**DATA EXTRACT**
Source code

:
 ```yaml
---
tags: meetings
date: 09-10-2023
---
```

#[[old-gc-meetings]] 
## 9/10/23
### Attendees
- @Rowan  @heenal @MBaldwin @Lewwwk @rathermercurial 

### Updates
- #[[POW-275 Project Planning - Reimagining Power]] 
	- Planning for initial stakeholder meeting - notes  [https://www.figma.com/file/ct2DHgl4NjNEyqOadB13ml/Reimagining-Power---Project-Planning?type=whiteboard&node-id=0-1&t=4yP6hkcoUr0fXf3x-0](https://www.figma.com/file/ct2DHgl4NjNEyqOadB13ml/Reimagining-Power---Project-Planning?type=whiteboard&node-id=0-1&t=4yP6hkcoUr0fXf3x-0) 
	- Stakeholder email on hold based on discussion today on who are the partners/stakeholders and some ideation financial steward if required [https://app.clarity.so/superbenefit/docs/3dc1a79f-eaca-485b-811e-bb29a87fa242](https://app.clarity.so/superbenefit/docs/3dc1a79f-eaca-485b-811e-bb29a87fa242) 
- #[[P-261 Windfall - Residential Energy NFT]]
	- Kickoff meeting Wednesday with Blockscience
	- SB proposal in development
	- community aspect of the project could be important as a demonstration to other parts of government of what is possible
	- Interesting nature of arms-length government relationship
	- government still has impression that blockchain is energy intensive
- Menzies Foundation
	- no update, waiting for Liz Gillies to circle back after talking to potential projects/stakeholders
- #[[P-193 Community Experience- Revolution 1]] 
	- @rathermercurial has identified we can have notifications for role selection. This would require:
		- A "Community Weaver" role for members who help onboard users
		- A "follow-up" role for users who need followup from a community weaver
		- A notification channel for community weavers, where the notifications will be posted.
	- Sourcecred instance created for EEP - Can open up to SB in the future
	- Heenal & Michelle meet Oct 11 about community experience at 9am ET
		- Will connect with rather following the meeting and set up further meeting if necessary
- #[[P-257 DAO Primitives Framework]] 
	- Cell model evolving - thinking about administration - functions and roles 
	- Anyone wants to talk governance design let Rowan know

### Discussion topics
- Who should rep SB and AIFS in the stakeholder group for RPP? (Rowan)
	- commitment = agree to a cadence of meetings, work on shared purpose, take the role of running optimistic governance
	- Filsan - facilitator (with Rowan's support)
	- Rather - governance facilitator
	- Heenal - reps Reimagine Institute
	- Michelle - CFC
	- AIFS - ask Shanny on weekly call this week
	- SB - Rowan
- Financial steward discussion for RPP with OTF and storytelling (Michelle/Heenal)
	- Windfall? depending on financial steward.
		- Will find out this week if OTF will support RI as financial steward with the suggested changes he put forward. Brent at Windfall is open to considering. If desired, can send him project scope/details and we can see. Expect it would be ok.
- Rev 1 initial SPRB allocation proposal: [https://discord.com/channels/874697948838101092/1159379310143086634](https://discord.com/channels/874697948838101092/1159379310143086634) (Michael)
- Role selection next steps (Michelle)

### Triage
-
==
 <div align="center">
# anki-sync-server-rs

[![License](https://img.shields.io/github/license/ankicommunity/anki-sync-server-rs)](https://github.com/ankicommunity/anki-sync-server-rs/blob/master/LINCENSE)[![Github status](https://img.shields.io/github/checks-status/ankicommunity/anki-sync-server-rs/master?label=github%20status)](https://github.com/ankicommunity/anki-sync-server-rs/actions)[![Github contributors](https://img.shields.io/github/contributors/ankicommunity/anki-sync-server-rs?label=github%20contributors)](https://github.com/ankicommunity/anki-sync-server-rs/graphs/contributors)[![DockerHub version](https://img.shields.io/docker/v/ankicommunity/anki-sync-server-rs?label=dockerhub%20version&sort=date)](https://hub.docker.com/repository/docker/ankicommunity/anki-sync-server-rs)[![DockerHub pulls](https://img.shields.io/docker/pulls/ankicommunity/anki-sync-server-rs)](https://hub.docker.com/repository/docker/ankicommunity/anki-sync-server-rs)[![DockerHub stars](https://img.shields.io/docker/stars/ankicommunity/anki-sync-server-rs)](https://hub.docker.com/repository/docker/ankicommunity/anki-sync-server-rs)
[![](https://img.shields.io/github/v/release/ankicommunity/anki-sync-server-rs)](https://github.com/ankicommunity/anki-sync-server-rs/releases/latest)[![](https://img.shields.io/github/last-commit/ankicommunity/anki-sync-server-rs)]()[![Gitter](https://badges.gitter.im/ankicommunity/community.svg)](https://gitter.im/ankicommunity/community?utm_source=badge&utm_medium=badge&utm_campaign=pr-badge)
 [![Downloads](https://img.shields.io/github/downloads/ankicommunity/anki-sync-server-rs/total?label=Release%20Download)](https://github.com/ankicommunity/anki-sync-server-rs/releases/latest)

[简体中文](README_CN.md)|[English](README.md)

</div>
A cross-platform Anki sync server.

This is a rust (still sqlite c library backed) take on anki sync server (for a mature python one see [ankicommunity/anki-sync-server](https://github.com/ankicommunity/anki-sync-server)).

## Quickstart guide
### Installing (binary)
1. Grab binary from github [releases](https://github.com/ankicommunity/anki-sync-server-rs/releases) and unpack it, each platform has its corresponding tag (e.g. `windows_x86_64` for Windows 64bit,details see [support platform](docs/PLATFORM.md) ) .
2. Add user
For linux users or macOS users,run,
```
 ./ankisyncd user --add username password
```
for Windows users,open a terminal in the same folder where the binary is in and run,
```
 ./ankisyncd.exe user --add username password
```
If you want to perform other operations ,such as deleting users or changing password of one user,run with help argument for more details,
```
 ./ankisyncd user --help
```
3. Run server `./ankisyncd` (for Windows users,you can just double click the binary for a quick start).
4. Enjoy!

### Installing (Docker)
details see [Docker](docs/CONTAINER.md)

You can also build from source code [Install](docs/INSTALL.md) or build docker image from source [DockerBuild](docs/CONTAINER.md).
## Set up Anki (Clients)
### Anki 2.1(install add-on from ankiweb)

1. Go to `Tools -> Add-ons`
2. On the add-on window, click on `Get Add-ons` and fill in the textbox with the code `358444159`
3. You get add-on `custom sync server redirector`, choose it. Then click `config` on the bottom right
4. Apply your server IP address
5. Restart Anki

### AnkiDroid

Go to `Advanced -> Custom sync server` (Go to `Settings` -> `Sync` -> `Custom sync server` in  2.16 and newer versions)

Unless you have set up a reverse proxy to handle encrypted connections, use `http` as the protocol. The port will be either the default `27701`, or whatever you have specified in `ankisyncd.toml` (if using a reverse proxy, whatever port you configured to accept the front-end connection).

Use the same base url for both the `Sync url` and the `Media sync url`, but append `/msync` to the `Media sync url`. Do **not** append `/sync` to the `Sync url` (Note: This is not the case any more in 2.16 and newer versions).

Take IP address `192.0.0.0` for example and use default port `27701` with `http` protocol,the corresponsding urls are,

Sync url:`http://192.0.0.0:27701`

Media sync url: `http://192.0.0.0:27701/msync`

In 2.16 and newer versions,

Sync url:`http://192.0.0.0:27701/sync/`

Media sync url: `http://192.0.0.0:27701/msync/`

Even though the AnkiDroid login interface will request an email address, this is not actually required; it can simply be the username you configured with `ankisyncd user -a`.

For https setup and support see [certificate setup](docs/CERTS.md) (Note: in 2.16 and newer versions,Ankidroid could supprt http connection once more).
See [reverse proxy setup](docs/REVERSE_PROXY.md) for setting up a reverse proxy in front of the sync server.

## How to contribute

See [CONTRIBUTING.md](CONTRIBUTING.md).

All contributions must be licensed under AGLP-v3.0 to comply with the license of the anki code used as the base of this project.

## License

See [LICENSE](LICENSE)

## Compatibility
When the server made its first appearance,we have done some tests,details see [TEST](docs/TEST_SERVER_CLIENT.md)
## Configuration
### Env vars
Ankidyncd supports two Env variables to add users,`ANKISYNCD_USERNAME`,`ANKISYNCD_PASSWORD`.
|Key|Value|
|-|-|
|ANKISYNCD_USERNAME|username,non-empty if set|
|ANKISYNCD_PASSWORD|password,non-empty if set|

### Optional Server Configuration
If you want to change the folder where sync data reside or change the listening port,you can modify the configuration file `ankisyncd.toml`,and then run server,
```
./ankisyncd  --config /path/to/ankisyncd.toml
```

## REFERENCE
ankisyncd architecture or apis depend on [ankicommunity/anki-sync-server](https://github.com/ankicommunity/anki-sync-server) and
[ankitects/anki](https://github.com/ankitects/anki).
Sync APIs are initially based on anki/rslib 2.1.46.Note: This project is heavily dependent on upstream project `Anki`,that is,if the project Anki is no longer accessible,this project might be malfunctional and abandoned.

**WORK TASK**
Please reproduce exactly the lines in the listing above from the one containing "If you want to perform" through the one containing "Even though the", both included, and nothing more.

**REPLY TO THE EXERCISE**
If you want to perform other operations ,such as deleting users or changing password of one user,run with help argument for more details,
```
 ./ankisyncd user --help
```
3. Run server `./ankisyncd` (for Windows users,you can just double click the binary for a quick start).
4. Enjoy!

### Installing (Docker)
details see [Docker](docs/CONTAINER.md)

You can also build from source code [Install](docs/INSTALL.md) or build docker image from source [DockerBuild](docs/CONTAINER.md).
## Set up Anki (Clients)
### Anki 2.1(install add-on from ankiweb)

1. Go to `Tools -> Add-ons`
2. On the add-on window, click on `Get Add-ons` and fill in the textbox with the code `358444159`
3. You get add-on `custom sync server redirector`, choose it. Then click `config` on the bottom right
4. Apply your server IP address
5. Restart Anki

### AnkiDroid

Go to `Advanced -> Custom sync server` (Go to `Settings` -> `Sync` -> `Custom sync server` in  2.16 and newer versions)

Unless you have set up a reverse proxy to handle encrypted connections, use `http` as the protocol. The port will be either the default `27701`, or whatever you have specified in `ankisyncd.toml` (if using a reverse proxy, whatever port you configured to accept the front-end connection).

Use the same base url for both the `Sync url` and the `Media sync url`, but append `/msync` to the `Media sync url`. Do **not** append `/sync` to the `Sync url` (Note: This is not the case any more in 2.16 and newer versions).

Take IP address `192.0.0.0` for example and use default port `27701` with `http` protocol,the corresponsding urls are,

Sync url:`http://192.0.0.0:27701`

Media sync url: `http://192.0.0.0:27701/msync`

In 2.16 and newer versions,

Sync url:`http://192.0.0.0:27701/sync/`

Media sync url: `http://192.0.0.0:27701/msync/`

Even though the AnkiDroid login interface will request an email address, this is not actually required; it can simply be the username you configured with `ankisyncd user -a`.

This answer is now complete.